--- TASK REQUIREMENTS ---
Go through the records and give the number of lines that include "Public", with nothing else.

--- AVAILABLE DATA ---
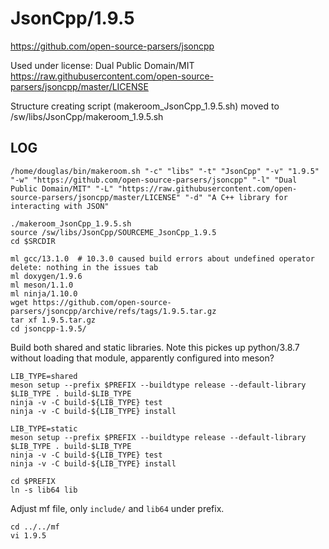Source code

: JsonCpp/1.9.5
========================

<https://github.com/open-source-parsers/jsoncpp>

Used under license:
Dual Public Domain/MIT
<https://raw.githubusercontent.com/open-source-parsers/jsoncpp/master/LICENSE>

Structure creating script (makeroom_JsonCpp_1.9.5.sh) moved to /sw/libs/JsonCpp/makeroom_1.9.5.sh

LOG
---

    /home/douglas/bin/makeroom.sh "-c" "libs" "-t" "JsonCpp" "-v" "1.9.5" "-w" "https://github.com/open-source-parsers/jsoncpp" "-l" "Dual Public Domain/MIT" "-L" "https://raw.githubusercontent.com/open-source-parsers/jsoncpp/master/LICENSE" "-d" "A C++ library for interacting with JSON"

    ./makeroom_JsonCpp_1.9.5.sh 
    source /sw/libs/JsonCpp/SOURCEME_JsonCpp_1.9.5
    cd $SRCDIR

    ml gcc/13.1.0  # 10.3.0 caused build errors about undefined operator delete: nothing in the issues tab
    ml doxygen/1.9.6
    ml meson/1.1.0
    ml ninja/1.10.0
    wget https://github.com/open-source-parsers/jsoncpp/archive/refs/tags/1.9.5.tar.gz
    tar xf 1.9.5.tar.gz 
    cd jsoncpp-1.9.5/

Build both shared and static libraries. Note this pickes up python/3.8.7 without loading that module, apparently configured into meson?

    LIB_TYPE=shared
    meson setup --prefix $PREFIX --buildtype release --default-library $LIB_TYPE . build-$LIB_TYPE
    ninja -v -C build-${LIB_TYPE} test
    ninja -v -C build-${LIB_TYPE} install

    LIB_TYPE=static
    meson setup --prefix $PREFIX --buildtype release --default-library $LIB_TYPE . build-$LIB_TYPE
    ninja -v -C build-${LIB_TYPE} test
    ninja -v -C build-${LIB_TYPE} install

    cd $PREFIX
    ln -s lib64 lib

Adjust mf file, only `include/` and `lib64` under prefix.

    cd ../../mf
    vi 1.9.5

--

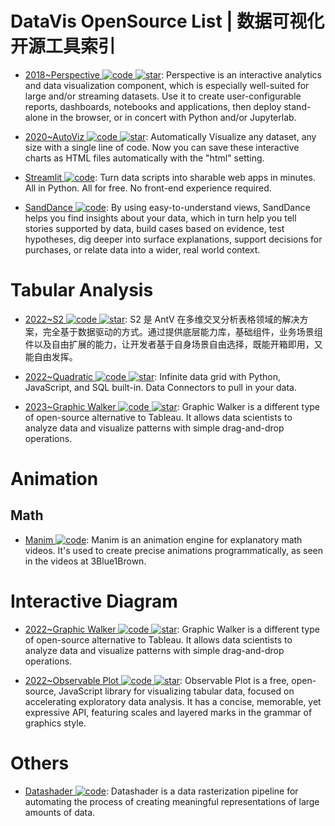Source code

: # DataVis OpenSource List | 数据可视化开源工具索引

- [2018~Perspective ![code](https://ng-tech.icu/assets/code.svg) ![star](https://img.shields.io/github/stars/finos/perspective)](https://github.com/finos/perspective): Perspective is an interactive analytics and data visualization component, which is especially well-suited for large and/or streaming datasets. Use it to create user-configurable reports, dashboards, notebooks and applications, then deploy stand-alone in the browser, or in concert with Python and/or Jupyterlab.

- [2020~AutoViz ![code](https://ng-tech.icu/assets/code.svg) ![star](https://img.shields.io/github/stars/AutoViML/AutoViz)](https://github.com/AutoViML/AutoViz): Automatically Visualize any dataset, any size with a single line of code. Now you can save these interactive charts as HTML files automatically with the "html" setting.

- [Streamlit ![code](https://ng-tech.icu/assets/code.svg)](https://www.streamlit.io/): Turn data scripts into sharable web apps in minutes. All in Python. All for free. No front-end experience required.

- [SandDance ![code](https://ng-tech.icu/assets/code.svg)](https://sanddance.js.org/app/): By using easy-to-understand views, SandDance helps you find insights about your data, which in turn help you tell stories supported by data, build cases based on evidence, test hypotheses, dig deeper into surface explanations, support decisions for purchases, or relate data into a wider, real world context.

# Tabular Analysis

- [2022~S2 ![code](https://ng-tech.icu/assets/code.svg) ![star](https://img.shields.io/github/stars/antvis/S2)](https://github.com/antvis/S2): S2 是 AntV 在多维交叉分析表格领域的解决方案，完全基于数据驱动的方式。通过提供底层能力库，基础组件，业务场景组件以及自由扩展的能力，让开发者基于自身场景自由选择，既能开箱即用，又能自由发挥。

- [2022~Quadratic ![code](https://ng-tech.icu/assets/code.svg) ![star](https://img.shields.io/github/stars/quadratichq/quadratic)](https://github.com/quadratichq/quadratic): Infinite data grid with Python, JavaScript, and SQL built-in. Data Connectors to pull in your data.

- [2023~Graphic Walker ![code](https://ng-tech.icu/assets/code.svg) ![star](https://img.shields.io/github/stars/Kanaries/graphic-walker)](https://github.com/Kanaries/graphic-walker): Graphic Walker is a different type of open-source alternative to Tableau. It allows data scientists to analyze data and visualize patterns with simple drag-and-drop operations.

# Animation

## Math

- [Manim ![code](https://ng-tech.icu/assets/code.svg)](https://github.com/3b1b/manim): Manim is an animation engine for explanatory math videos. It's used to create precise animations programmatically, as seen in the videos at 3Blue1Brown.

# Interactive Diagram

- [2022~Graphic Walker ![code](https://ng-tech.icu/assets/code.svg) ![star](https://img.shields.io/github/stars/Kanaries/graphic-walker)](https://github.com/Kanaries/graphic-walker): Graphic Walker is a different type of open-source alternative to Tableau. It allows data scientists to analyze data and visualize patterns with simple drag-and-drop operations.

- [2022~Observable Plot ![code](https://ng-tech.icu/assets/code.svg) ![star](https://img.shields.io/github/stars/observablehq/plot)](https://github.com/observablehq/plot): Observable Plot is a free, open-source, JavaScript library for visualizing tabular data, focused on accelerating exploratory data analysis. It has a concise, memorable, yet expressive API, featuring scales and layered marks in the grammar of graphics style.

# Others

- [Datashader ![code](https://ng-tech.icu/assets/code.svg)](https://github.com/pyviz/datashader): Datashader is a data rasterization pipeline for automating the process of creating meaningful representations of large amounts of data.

--- RESULT OF THIS TASK ---
2